### TASK REQUIREMENTS
The result should be every line in the data below that carries the string "ایجاد".

── DATA UNDER STUDY

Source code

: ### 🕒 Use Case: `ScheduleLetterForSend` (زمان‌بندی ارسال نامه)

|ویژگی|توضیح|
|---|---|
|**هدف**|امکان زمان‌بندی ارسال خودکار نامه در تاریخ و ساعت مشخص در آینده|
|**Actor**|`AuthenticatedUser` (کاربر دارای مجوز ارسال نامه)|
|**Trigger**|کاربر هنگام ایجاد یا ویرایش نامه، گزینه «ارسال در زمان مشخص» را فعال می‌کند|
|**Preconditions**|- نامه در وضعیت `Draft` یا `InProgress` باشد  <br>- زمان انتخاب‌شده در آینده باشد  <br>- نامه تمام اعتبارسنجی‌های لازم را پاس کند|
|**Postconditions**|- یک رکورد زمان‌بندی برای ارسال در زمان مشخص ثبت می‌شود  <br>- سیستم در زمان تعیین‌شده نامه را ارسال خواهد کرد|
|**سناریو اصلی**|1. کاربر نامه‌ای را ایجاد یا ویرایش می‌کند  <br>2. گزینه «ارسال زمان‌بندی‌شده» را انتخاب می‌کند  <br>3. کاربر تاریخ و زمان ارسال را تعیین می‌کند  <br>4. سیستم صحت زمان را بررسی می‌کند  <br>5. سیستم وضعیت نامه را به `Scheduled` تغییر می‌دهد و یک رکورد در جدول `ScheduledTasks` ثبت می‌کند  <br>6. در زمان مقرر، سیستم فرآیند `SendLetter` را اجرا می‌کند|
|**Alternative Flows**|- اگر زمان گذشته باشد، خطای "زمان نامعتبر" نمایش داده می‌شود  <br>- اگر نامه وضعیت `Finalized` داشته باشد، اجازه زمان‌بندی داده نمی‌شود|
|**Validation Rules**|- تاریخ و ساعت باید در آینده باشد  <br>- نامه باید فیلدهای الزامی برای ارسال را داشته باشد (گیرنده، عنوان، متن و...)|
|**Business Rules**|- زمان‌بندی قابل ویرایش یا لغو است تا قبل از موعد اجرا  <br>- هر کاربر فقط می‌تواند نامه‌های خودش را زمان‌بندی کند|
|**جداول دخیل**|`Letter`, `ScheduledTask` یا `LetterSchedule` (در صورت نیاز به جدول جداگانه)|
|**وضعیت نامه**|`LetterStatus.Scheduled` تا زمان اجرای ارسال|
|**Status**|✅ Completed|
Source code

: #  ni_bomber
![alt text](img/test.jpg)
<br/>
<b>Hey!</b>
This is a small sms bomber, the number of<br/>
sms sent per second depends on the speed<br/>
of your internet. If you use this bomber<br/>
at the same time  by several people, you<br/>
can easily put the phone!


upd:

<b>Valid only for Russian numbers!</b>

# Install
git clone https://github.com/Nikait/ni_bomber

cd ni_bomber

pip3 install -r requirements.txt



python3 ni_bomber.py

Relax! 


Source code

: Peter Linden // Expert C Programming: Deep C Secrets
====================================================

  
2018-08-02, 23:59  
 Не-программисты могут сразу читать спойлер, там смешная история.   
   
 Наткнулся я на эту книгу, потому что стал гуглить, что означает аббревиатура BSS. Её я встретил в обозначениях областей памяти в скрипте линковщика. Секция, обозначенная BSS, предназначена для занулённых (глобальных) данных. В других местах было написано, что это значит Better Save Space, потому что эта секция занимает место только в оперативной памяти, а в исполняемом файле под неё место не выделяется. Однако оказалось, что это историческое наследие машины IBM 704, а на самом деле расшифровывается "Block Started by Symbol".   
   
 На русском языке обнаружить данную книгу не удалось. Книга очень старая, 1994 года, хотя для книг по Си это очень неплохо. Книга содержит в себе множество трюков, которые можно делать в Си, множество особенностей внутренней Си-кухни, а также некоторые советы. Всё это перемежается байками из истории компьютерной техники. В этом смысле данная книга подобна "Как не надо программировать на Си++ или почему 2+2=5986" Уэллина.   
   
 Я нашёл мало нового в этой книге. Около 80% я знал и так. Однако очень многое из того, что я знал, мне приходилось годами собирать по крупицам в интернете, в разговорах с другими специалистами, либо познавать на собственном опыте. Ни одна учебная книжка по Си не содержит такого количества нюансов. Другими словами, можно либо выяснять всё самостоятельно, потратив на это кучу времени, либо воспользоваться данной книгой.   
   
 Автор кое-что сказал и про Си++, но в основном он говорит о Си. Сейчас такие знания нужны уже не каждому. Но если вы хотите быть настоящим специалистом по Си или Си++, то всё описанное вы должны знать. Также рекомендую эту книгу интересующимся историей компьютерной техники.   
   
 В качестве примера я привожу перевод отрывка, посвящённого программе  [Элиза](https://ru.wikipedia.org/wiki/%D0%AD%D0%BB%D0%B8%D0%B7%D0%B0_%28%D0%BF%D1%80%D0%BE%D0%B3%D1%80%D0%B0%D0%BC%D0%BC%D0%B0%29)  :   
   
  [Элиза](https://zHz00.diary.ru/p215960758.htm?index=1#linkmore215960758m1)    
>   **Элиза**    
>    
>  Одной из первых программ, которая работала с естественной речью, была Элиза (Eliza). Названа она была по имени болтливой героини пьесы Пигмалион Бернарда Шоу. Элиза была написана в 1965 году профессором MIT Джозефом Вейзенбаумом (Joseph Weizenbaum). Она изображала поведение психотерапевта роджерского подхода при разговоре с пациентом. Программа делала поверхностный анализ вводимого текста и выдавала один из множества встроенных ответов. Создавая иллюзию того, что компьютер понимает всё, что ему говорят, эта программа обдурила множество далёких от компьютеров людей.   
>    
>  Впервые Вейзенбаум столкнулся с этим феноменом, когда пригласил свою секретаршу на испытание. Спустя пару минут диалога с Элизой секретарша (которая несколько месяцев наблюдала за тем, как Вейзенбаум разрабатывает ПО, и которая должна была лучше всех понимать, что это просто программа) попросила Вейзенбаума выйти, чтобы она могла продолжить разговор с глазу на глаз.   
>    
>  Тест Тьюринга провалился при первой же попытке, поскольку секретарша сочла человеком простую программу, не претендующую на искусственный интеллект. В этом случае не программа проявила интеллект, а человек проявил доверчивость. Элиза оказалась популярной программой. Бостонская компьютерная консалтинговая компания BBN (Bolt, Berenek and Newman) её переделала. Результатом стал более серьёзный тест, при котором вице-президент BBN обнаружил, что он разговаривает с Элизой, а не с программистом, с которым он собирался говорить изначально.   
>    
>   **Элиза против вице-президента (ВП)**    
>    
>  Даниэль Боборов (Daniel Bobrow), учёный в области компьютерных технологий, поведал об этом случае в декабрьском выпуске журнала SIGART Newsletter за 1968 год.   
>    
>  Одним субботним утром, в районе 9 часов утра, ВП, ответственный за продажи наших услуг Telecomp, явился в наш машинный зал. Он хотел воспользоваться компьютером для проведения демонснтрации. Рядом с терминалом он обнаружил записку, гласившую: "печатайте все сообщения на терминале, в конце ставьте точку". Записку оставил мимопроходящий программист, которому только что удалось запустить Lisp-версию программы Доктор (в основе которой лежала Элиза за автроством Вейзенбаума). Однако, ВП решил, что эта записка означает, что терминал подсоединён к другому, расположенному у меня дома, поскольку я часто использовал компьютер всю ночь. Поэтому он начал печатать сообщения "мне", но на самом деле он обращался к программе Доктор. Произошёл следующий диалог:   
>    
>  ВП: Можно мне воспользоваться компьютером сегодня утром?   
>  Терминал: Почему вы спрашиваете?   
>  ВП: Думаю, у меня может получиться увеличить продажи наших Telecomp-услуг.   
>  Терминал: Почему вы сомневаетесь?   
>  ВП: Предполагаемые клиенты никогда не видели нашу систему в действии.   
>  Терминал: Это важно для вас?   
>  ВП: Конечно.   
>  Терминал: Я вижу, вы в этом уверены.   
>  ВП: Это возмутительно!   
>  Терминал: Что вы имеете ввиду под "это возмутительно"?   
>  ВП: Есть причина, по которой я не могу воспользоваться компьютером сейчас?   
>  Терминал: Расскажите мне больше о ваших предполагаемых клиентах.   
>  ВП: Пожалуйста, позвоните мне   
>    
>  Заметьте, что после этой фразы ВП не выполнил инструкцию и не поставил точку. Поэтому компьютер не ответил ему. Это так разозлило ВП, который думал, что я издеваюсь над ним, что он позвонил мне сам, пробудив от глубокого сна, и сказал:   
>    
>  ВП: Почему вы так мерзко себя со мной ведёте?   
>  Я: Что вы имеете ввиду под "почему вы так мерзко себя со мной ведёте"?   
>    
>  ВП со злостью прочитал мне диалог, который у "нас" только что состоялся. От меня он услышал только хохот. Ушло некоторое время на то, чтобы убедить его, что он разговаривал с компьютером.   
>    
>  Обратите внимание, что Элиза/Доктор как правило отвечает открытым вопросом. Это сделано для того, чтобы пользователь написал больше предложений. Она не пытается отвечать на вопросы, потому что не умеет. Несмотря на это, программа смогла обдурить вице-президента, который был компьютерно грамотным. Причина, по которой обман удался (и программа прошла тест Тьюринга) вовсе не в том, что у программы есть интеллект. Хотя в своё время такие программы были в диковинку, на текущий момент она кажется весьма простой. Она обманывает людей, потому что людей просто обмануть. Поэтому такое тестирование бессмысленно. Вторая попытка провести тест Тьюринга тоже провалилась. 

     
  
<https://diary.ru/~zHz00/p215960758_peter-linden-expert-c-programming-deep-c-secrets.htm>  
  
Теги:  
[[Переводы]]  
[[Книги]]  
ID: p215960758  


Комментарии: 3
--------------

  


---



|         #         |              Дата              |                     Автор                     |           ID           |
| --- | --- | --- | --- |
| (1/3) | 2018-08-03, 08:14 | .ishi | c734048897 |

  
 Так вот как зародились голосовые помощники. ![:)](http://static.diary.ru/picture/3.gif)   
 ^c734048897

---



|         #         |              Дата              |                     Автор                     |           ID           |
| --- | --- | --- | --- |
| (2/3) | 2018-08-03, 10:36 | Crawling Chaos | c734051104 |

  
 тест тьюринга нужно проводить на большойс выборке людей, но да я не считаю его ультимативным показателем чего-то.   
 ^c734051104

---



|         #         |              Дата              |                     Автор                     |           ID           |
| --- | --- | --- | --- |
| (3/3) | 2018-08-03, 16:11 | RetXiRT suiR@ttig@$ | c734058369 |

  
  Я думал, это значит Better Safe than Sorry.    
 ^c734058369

────

### ANSWER TO THE EXERCISE
|**Trigger**|کاربر هنگام ایجاد یا ویرایش نامه، گزینه «ارسال در زمان مشخص» را فعال می‌کند|
|**سناریو اصلی**|1. کاربر نامه‌ای را ایجاد یا ویرایش می‌کند  <br>2. گزینه «ارسال زمان‌بندی‌شده» را انتخاب می‌کند  <br>3. کاربر تاریخ و زمان ارسال را تعیین می‌کند  <br>4. سیستم صحت زمان را بررسی می‌کند  <br>5. سیستم وضعیت نامه را به `Scheduled` تغییر می‌دهد و یک رکورد در جدول `ScheduledTasks` ثبت می‌کند  <br>6. در زمان مقرر، سیستم فرآیند `SendLetter` را اجرا می‌کند|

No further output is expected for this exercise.